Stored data
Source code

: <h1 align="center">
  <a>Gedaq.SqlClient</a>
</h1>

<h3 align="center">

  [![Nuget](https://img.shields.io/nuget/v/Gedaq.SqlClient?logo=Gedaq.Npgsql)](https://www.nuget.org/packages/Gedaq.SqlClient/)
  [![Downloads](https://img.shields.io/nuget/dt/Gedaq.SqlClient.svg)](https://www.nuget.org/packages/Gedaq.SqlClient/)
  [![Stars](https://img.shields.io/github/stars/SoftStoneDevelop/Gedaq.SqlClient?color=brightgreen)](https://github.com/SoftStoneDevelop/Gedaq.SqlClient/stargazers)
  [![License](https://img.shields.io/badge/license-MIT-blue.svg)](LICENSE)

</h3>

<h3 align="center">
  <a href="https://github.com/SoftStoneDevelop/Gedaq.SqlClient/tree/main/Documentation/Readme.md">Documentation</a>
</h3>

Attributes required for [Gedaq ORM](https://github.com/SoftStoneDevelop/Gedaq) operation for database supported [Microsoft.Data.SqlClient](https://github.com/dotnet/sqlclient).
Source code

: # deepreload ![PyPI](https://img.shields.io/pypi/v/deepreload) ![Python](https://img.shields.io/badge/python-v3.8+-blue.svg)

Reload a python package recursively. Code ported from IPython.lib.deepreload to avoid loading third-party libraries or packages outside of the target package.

■ **TO DO**:
Show all lines from the data that contain "badge".

■ **ANSWER TO THIS TASK**:
  [![License](https://img.shields.io/badge/license-MIT-blue.svg)](LICENSE)
: # deepreload ![PyPI](https://img.shields.io/pypi/v/deepreload) ![Python](https://img.shields.io/badge/python-v3.8+-blue.svg)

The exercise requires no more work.